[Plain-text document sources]

◆ ◆ ◆ ◆ ◆

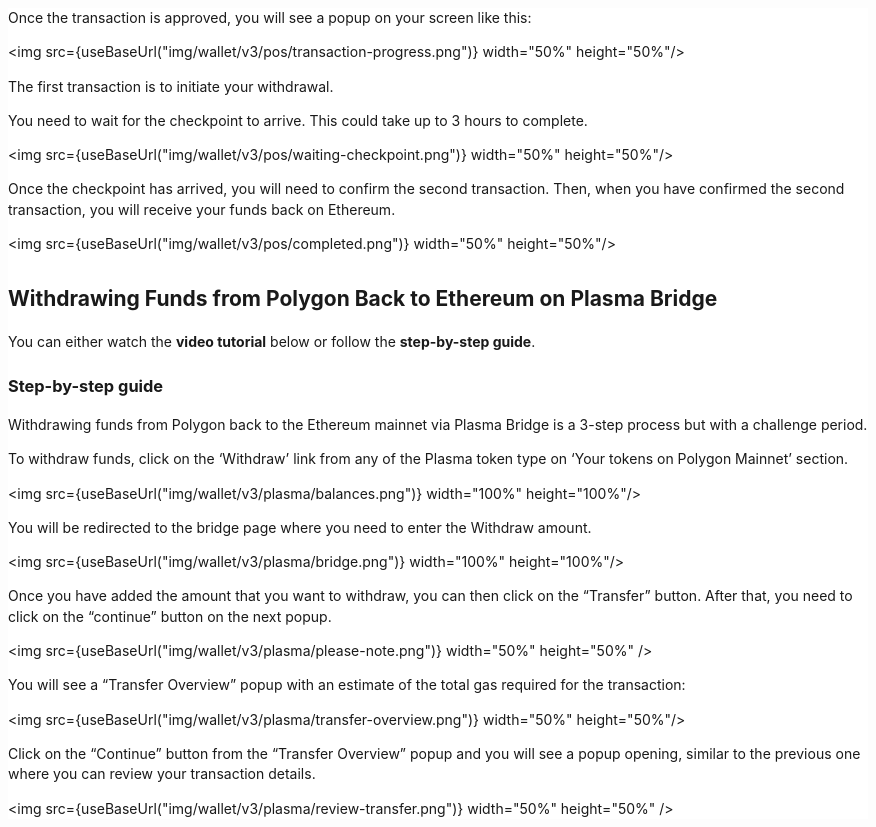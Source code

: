 Once the transaction is approved, you will see a popup on your screen like this:

<img src={useBaseUrl("img/wallet/v3/pos/transaction-progress.png")} width="50%" height="50%"/>

The first transaction is to initiate your withdrawal.

You need to wait for the checkpoint to arrive. This could take up to 3 hours to complete.

<img src={useBaseUrl("img/wallet/v3/pos/waiting-checkpoint.png")} width="50%" height="50%"/>

Once the checkpoint has arrived, you will need to confirm the second transaction.
Then, when you have confirmed the second transaction, you will receive your funds back on Ethereum.

<img src={useBaseUrl("img/wallet/v3/pos/completed.png")} width="50%" height="50%"/>

## Withdrawing Funds from Polygon Back to Ethereum on Plasma Bridge

You can either watch the **video tutorial** below or follow the **step-by-step guide**.

<video loop autoplay width="70%" height="70%" controls="true" >
  <source type="video/mp4" src="/img/wallet/v3/plasma/withdraw-plasma-v3.mov"></source>
  <p>Your browser does not support the video element.</p>
</video>

### Step-by-step guide

Withdrawing funds from Polygon back to the Ethereum mainnet via Plasma Bridge is a 3-step process but with a challenge period.

To withdraw funds, click on the ‘Withdraw’ link from any of the Plasma token type on ‘Your tokens on Polygon Mainnet’ section.

<img src={useBaseUrl("img/wallet/v3/plasma/balances.png")} width="100%" height="100%"/>

You will be redirected to the bridge page where you need to enter the Withdraw amount.

<img src={useBaseUrl("img/wallet/v3/plasma/bridge.png")} width="100%" height="100%"/>

Once you have added the amount that you want to withdraw, you can then click on the “Transfer” button.
After that, you need to click on the “continue” button on the next popup.

<img src={useBaseUrl("img/wallet/v3/plasma/please-note.png")} width="50%" height="50%" />

You will see a “Transfer Overview” popup with an estimate of the total gas required for the transaction:

<img src={useBaseUrl("img/wallet/v3/plasma/transfer-overview.png")} width="50%" height="50%"/>

Click on the “Continue” button from the “Transfer Overview” popup and you will see a popup opening, similar to the previous one where you can review your transaction details.

<img src={useBaseUrl("img/wallet/v3/plasma/review-transfer.png")} width="50%" height="50%" />
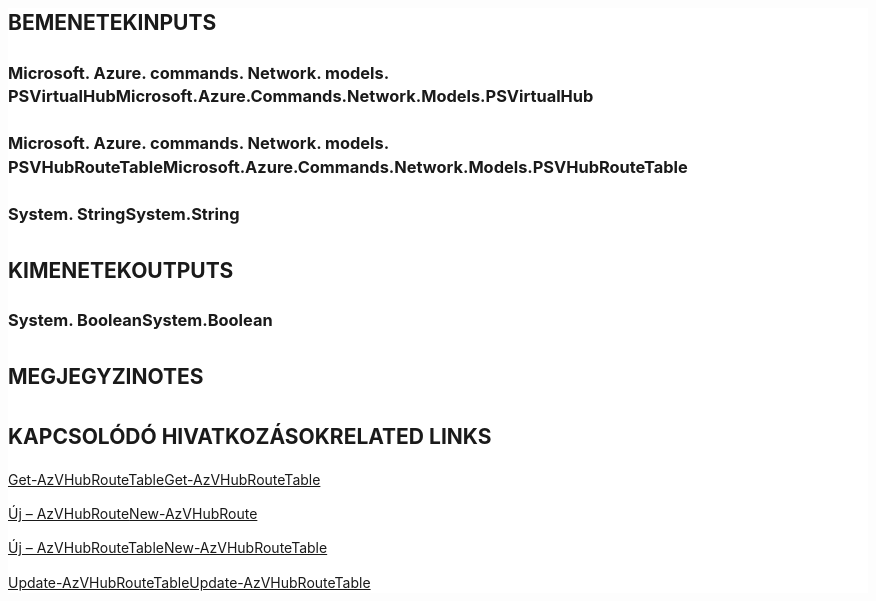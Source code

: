 ## <span data-ttu-id="e0b5f-143">BEMENETEK</span><span class="sxs-lookup"><span data-stu-id="e0b5f-143">INPUTS</span></span>

### <span data-ttu-id="e0b5f-144">Microsoft. Azure. commands. Network. models. PSVirtualHub</span><span class="sxs-lookup"><span data-stu-id="e0b5f-144">Microsoft.Azure.Commands.Network.Models.PSVirtualHub</span></span>

### <span data-ttu-id="e0b5f-145">Microsoft. Azure. commands. Network. models. PSVHubRouteTable</span><span class="sxs-lookup"><span data-stu-id="e0b5f-145">Microsoft.Azure.Commands.Network.Models.PSVHubRouteTable</span></span>

### <span data-ttu-id="e0b5f-146">System. String</span><span class="sxs-lookup"><span data-stu-id="e0b5f-146">System.String</span></span>

## <span data-ttu-id="e0b5f-147">KIMENETEK</span><span class="sxs-lookup"><span data-stu-id="e0b5f-147">OUTPUTS</span></span>

### <span data-ttu-id="e0b5f-148">System. Boolean</span><span class="sxs-lookup"><span data-stu-id="e0b5f-148">System.Boolean</span></span>

## <span data-ttu-id="e0b5f-149">MEGJEGYZI</span><span class="sxs-lookup"><span data-stu-id="e0b5f-149">NOTES</span></span>

## <span data-ttu-id="e0b5f-150">KAPCSOLÓDÓ HIVATKOZÁSOK</span><span class="sxs-lookup"><span data-stu-id="e0b5f-150">RELATED LINKS</span></span>

[<span data-ttu-id="e0b5f-151">Get-AzVHubRouteTable</span><span class="sxs-lookup"><span data-stu-id="e0b5f-151">Get-AzVHubRouteTable</span></span>](./Get-AzVHubRouteTable.md)

[<span data-ttu-id="e0b5f-152">Új – AzVHubRoute</span><span class="sxs-lookup"><span data-stu-id="e0b5f-152">New-AzVHubRoute</span></span>](./New-AzVHubRoute.md)

[<span data-ttu-id="e0b5f-153">Új – AzVHubRouteTable</span><span class="sxs-lookup"><span data-stu-id="e0b5f-153">New-AzVHubRouteTable</span></span>](./New-AzVHubRouteTable.md)

[<span data-ttu-id="e0b5f-154">Update-AzVHubRouteTable</span><span class="sxs-lookup"><span data-stu-id="e0b5f-154">Update-AzVHubRouteTable</span></span>](./Update-AzVHubRouteTable.md)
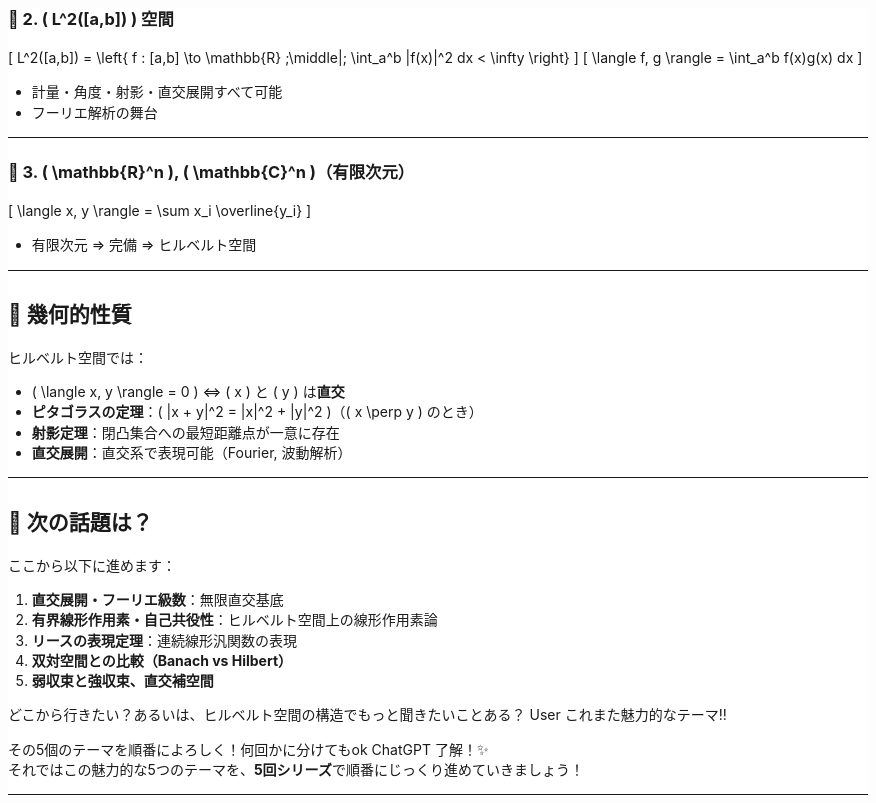 ### 🌟 2. \( L^2([a,b]) \) 空間

\[
L^2([a,b]) = \left\{ f : [a,b] \to \mathbb{R} \;\middle|\; \int_a^b |f(x)|^2 dx < \infty \right\}
\]
\[
\langle f, g \rangle = \int_a^b f(x)g(x) dx
\]

- 計量・角度・射影・直交展開すべて可能
- フーリエ解析の舞台

---

### 🌟 3. \( \mathbb{R}^n \), \( \mathbb{C}^n \)（有限次元）

\[
\langle x, y \rangle = \sum x_i \overline{y_i}
\]
- 有限次元 ⇒ 完備 ⇒ ヒルベルト空間

---

## 📌 幾何的性質

ヒルベルト空間では：

- \( \langle x, y \rangle = 0 \) ⇔ \( x \) と \( y \) は**直交**
- **ピタゴラスの定理**：\( \|x + y\|^2 = \|x\|^2 + \|y\|^2 \)（\( x \perp y \) のとき）
- **射影定理**：閉凸集合への最短距離点が一意に存在
- **直交展開**：直交系で表現可能（Fourier, 波動解析）

---

## 🧠 次の話題は？

ここから以下に進めます：

1. **直交展開・フーリエ級数**：無限直交基底
2. **有界線形作用素・自己共役性**：ヒルベルト空間上の線形作用素論
3. **リースの表現定理**：連続線形汎関数の表現
4. **双対空間との比較（Banach vs Hilbert）**
5. **弱収束と強収束、直交補空間**

どこから行きたい？あるいは、ヒルベルト空間の構造でもっと聞きたいことある？
User
これまた魅力的なテーマ‼️

その5個のテーマを順番によろしく！何回かに分けてもok
ChatGPT
了解！✨  
それではこの魅力的な5つのテーマを、**5回シリーズ**で順番にじっくり進めていきましょう！

---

◆ ◆ ◆ ◆ ◆

(Task goal): The line containing "## 🧠 次の話題は？" marks where to begin; the last line of the records marks where to stop. Copy both and all between, exactly.

(Answer to the exercise):
## 🧠 次の話題は？

ここから以下に進めます：

1. **直交展開・フーリエ級数**：無限直交基底
2. **有界線形作用素・自己共役性**：ヒルベルト空間上の線形作用素論
3. **リースの表現定理**：連続線形汎関数の表現
4. **双対空間との比較（Banach vs Hilbert）**
5. **弱収束と強収束、直交補空間**

どこから行きたい？あるいは、ヒルベルト空間の構造でもっと聞きたいことある？
User
これまた魅力的なテーマ‼️

その5個のテーマを順番によろしく！何回かに分けてもok
ChatGPT
了解！✨  
それではこの魅力的な5つのテーマを、**5回シリーズ**で順番にじっくり進めていきましょう！

---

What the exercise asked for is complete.